PROMPT -
Start at the line below containing "- [One Step" and stop at the line containing "- [Falling by". Repeat every line of that stretch exactly, and nothing outside it.

>>>

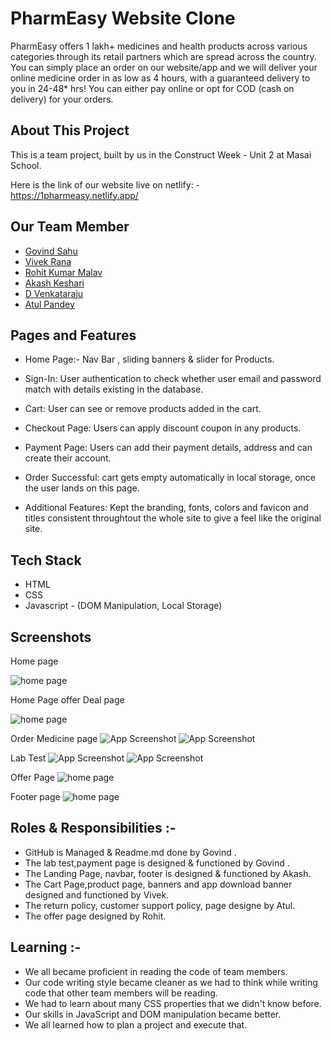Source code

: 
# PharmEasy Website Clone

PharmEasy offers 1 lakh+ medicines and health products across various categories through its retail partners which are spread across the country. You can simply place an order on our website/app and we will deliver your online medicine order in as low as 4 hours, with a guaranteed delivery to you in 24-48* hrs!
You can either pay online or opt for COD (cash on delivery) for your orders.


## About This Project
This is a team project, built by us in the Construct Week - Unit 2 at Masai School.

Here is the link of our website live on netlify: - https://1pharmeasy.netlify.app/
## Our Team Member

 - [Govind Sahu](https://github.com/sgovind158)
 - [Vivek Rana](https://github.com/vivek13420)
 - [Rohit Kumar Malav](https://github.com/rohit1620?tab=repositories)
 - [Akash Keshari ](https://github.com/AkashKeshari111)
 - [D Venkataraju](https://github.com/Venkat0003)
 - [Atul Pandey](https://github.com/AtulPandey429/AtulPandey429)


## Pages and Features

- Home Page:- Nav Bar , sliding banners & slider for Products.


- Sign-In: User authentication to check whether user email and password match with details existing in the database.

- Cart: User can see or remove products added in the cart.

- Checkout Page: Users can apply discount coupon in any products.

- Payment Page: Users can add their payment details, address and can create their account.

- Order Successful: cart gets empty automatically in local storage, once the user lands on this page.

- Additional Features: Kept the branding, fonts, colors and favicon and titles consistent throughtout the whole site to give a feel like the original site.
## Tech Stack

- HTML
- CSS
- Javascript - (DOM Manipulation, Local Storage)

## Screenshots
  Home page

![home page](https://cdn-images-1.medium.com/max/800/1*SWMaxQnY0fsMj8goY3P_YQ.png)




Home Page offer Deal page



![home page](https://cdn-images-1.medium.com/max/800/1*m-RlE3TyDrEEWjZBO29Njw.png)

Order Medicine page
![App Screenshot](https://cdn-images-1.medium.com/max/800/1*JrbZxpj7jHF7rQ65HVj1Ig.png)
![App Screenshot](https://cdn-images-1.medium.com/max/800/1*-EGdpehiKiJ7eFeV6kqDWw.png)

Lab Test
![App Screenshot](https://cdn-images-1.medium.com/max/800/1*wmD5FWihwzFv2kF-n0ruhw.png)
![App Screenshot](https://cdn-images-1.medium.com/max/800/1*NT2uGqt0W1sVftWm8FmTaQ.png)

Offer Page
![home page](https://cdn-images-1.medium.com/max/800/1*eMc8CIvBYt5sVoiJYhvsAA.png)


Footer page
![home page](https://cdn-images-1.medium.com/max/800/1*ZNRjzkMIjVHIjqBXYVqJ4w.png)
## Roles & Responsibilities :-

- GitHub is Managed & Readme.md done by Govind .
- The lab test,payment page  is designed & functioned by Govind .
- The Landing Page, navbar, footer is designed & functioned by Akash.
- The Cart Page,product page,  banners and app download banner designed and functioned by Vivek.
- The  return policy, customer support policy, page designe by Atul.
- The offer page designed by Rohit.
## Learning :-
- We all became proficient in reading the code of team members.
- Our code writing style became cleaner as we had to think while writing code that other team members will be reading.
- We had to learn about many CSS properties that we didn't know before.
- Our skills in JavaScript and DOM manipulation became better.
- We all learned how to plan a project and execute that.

<<<
>>>

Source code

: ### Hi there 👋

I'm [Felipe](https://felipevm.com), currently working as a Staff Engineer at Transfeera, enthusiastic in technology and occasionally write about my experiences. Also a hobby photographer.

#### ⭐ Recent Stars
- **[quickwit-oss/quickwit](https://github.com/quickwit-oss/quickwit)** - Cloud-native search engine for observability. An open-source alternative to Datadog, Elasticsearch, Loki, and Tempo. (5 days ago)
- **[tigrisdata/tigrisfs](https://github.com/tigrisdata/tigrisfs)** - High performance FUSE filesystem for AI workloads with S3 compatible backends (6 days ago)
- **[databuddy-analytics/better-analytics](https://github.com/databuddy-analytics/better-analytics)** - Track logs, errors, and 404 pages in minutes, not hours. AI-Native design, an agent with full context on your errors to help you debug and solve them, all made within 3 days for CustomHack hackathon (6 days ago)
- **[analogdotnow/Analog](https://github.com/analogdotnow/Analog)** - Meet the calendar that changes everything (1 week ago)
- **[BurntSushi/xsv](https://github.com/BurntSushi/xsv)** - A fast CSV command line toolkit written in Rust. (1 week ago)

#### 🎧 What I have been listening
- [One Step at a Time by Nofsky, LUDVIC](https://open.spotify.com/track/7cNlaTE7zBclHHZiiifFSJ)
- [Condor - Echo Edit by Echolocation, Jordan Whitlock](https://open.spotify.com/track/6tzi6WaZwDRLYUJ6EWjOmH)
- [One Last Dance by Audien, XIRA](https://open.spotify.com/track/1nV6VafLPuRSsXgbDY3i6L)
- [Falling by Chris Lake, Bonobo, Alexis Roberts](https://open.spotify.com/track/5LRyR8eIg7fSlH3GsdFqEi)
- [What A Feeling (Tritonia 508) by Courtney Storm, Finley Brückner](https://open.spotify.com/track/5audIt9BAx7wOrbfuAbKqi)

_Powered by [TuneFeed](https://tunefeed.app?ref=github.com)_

<<<

OUTPUT BELOW -
- [One Step at a Time by Nofsky, LUDVIC](https://open.spotify.com/track/7cNlaTE7zBclHHZiiifFSJ)
- [Condor - Echo Edit by Echolocation, Jordan Whitlock](https://open.spotify.com/track/6tzi6WaZwDRLYUJ6EWjOmH)
- [One Last Dance by Audien, XIRA](https://open.spotify.com/track/1nV6VafLPuRSsXgbDY3i6L)
- [Falling by Chris Lake, Bonobo, Alexis Roberts](https://open.spotify.com/track/5LRyR8eIg7fSlH3GsdFqEi)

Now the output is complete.